But, there is the nagging concern and regret about the world we will leave our grandchildren.
CHOOSING A LIFE DIRECTION
When I was about 35 years old, I decided what to do with my life. It was this: re-write economic theory so that history 100 years in the future would remember my contribution.
So, I took a year off and moved to a cabin in the semi-civilized woods of Mendocino County and wrote a book about economic theory. Then, good friend Dave Alcott [who had been a reporter for UPI in Europe I met on the Queen Mary in 1963] read my book and said, in essence, that my book was crap.
That was a blow from a respected friend. Not only was my book crap but, additionally, I was a nobody. You can get crap published if you are 'Somebody', but it is harder if you're a nobody.

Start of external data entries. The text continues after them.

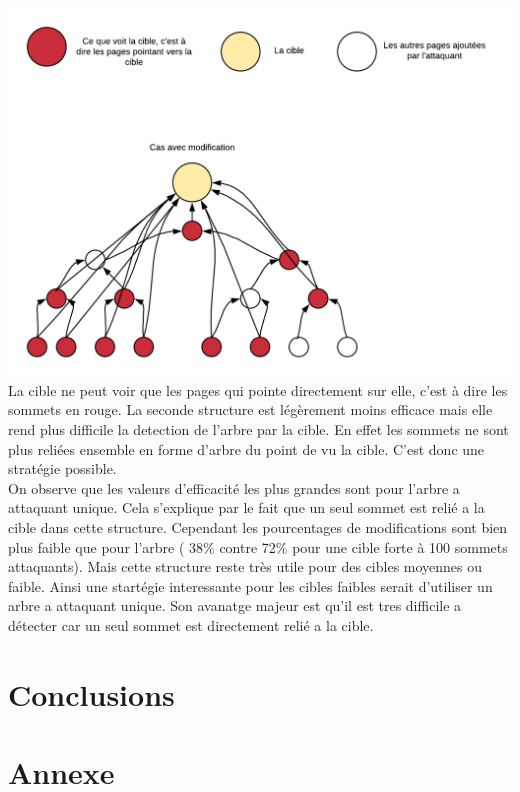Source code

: \documentclass[a4paper,11pt]{article}
\begin{document}
		\includegraphics[scale = 0.5]{Captures/diagramme2.png}\\
		La cible ne peut voir que les pages qui pointe directement sur elle, c'est à dire les sommets en rouge.
		La seconde structure est légèrement moins efficace mais elle rend plus difficile la detection de l'arbre par la cible. En effet les sommets ne sont plus reliées ensemble en forme d'arbre du point de vu la cible.
		C'est donc une stratégie possible.\\
		
		On observe que les valeurs d'efficacité les plus grandes sont pour l'arbre a attaquant unique. Cela s'explique par le fait que un seul sommet est relié a la cible dans cette structure.
		Cependant les pourcentages de modifications sont bien plus faible que pour l'arbre ( 38\% contre 72\% pour une cible forte à 100 sommets attaquants).
		Mais cette structure reste très utile pour des cibles moyennes ou faible. Ainsi une startégie interessante pour les cibles faibles serait d'utiliser un arbre a attaquant unique.
		Son avanatge majeur est qu'il est tres difficile a détecter car un seul sommet est directement relié a la cible.\\
	
\section{Conclusions}

\section{Annexe}
		
		
		

		
\end{document}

There I was with my life's ambition in tatters around me.
Nevertheless, the ideas were sound, so I rewrote them into a list of 34 specific polices national governments could follow to ensure economic growth. Then I made a website and had some of my students write an analysis of their home country's performance on each policy. Now I have published more than 50 such country studies and continue to add countries and analysis revisions each semester. You can read them at www.mkeever.com
The kids do some amazing work. My country studies are as good as anybody's, maybe better since they avoid politics and focus on economics.
That meant my life's ambition was realized, so I planned to relax and take life easy.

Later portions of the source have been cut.